> _Data supplied_
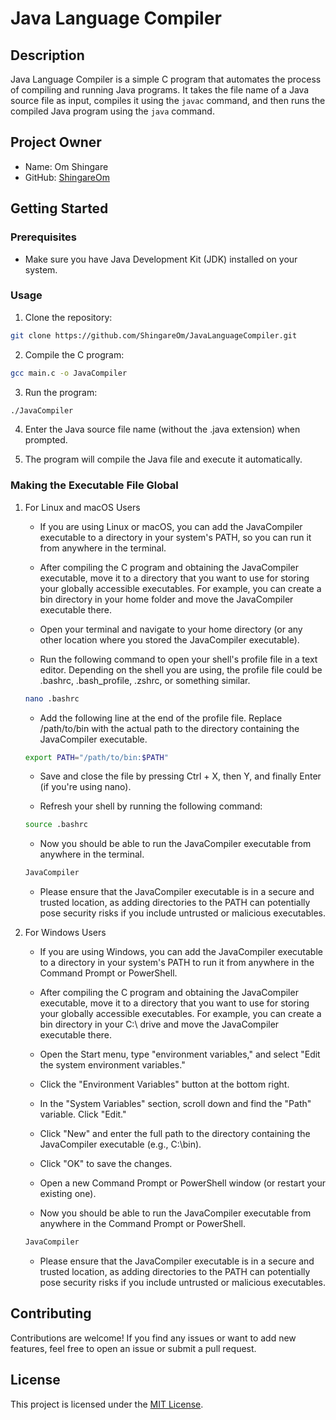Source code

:# Java Language Compiler

## Description

Java Language Compiler is a simple C program that automates the process of compiling and running Java programs. It takes the file name of a Java source file as input, compiles it using the `javac` command, and then runs the compiled Java program using the `java` command.

## Project Owner

- Name: Om Shingare
- GitHub: [ShingareOm](https://github.com/ShingareOm)

## Getting Started

### Prerequisites

- Make sure you have Java Development Kit (JDK) installed on your system.

### Usage

1. Clone the repository:

```bash
git clone https://github.com/ShingareOm/JavaLanguageCompiler.git
```

2. Compile the C program:
```bash
gcc main.c -o JavaCompiler
```

3. Run the program:
```bash
./JavaCompiler
```

4. Enter the Java source file name (without the .java extension) when prompted.

5. The program will compile the Java file and execute it automatically.

### Making the Executable File Global
1. For Linux and macOS Users

    - If you are using Linux or macOS, you can add the JavaCompiler executable to a directory in your system's PATH, so you can run it from anywhere in the terminal.

    - After compiling the C program and obtaining the JavaCompiler executable, move it to a directory that you want to use for storing your globally accessible executables. For example, you can create a bin directory in your home folder and move the JavaCompiler executable there.

    - Open your terminal and navigate to your home directory (or any other location where you stored the JavaCompiler executable).

    - Run the following command to open your shell's profile file in a text editor. Depending on the shell you are using, the profile file could be .bashrc, .bash_profile, .zshrc, or something similar.

    ```bash
    nano .bashrc
    ```

    - Add the following line at the end of the profile file. Replace /path/to/bin with the actual path to the directory containing the JavaCompiler executable.

    ```bash
    export PATH="/path/to/bin:$PATH"
    ```

    - Save and close the file by pressing Ctrl + X, then Y, and finally Enter (if you're using nano).

    - Refresh your shell by running the following command:

    ```bash
    source .bashrc
    ```
    - Now you should be able to run the JavaCompiler executable from anywhere in the terminal.

    ```bash
    JavaCompiler
    ```
    - Please ensure that the JavaCompiler executable is in a secure and trusted location, as adding directories to the PATH can potentially pose security risks if you include untrusted or malicious executables.

2. For Windows Users
    - If you are using Windows, you can add the JavaCompiler executable to a directory in your system's PATH to run it from anywhere in the Command Prompt or PowerShell.

    - After compiling the C program and obtaining the JavaCompiler executable, move it to a directory that you want to use for storing your globally accessible executables. For example, you can create a bin directory in your C:\ drive and move the JavaCompiler executable there.

    - Open the Start menu, type "environment variables," and select "Edit the system environment variables."

    - Click the "Environment Variables" button at the bottom right.

    - In the "System Variables" section, scroll down and find the "Path" variable. Click "Edit."

    - Click "New" and enter the full path to the directory containing the JavaCompiler executable (e.g., C:\bin).

    - Click "OK" to save the changes.

    - Open a new Command Prompt or PowerShell window (or restart your existing one).

    - Now you should be able to run the JavaCompiler executable from anywhere in the Command Prompt or PowerShell.

    ```bash
    JavaCompiler
    ```
    - Please ensure that the JavaCompiler executable is in a secure and trusted location, as adding directories to the PATH can potentially pose security risks if you include untrusted or malicious executables.


## Contributing
Contributions are welcome! If you find any issues or want to add new features, feel free to open an issue or submit a pull request.

## License
This project is licensed under the [MIT License](LICENSE).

> _Problem details_
Identify all lines in the records above with the word "globally".

> _Solution for this task_
    - After compiling the C program and obtaining the JavaCompiler executable, move it to a directory that you want to use for storing your globally accessible executables. For example, you can create a bin directory in your home folder and move the JavaCompiler executable there.
    - After compiling the C program and obtaining the JavaCompiler executable, move it to a directory that you want to use for storing your globally accessible executables. For example, you can create a bin directory in your C:\ drive and move the JavaCompiler executable there.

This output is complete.